None of this is helped by the prospect of climate breakdown, and the message now coming from many climate scientists: whatever we do now is too little too late. Is the person who throws their McDonalds trash out the window any more accountable for our present predicament than I am? Probably not, if I’m honest. Self-righteousness is a trait I dislike intensely, especially in myself.

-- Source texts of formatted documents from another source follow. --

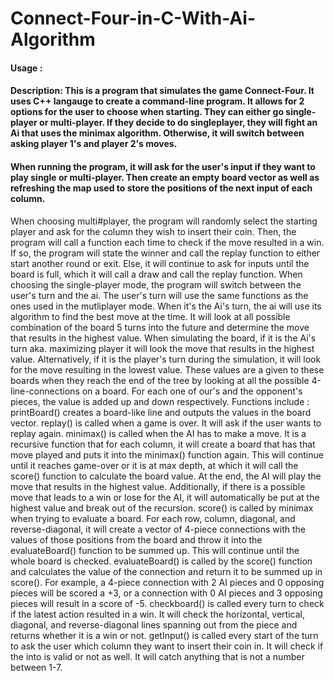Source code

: # Connect-Four-in-C-With-Ai-Algorithm

#### Usage : 

#### Description: This is a program that simulates the game Connect-Four. It uses C++ langauge to create a command-line program. It allows for 2 options for the user to choose when starting. They can either go single-player or multi-player. If they decide to do singleplayer, they will fight an Ai that uses the minimax algorithm. Otherwise, it will switch between asking player 1's and player 2's moves.


#### When running the program, it will ask for the user's input if they want to play single or multi-player. Then create an empty board vector as well as refreshing the map used to store the positions of the next input of each column.
When choosing multi#player, the program will randomly select the starting player and ask for the column they wish to insert their coin. Then, the program will call a function each time to check if the move resulted in a win. If so, the program will state the winner and call the replay function to either start another round or exit. Else, it will continue to ask for inputs until the board is full, which it will call a draw and call the replay function.
When choosing the single-player mode, the program will switch between the user's turn and the ai. The user's turn will use the same functions as the ones used in the mutliplayer mode. When it's the Ai's turn, the ai will use its algorithm to find the best move at the time. It will look at all possible combination of the board 5 turns into the future and determine the move that results in the highest value. When simulating the board, if it is the Ai's turn aka. maximizing player it will look the move that results in the highest value. Alternatively, if it is the player's turn during the simulation, it will look for the move resulting in the lowest value. These values are a given to these boards when they reach the end of the tree by looking at all the possible 4-line-connections on a board. For each one of our's and the opponent's pieces, the value is added up and down respectively.
Functions include :
printBoard() creates a board-like line and outputs the values in the board vector.
replay() is called when a game is over. It will ask if the user wants to replay again.
minimax() is called when the AI has to make a move. It is a recursive function that for each column, it will create a board that has that move played and puts it into the minimax() function again. This will continue until it reaches game-over or it is at max depth, at which it will call the score() function to calculate the board value. At the end, the AI will play the move that results in the highest value. Additionally, if there is a possible move that leads to a win or lose for the AI, it will automatically be put at the highest value and break out of the recursion.
score() is called by minimax when trying to evaluate a board. For each row, column, diagonal, and reverse-diagonal, it will create a vector of 4-piece connections with the values of those positions from the board and throw it into the evaluateBoard() function to be summed up. This will continue until the whole board is checked.
evaluateBoard() is called by the score() function and calculates the value of the connection and return it to be summed up in score(). For example, a 4-piece connection with 2 AI pieces and 0 opposing pieces will be scored a +3, or a connection with 0 AI pieces and 3 opposing pieces will result in a score of -5.
checkboard() is called every turn to check if the latest action resulted in a win. It will check the horizontal, vertical, diagonal, and reverse-diagonal lines spanning out from the piece and returns whether it is a win or not.
getInput() is called every start of the turn to ask the user which column they want to insert their coin in. It will check if the into is valid or not as well. It will catch anything that is not a number between 1-7.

How do we stay hopeful and positive when our species seems hell-bent on self-destruction? It feels hard to hold these two things at once, but that is our job. One boy at the summer camp where I worked was a real tearaway of a teenager, but he was so proud of his Chiricahua Apache heritage. He wanted us all to know how hard he was. The Chiricahuas, led by Cochise and later Geronimo, were the most famous freedom fighters of the Apache, until they were finally overpowered in 1886. Geronimo’s defeat heralded the end of what are now in the United States called the Indian Wars. What happened to his people, and to all of the Native Americans, was genocide. And yet, in this troubled 13 year-old Californian kid, a spark of resistance still lived. I remember one of the camp leaders talking about this boy. ‘He will learn to take that fighting spirit and do something good with it.’ Maybe the help of a kind, wise man who saw the potential in him was enough to change his life. I hope it did.
The small things we do for each other may not make all the difference, but they do matter. What is good for us, in our own minds and our own lives, is also good for the Earth. It starts with a little respect.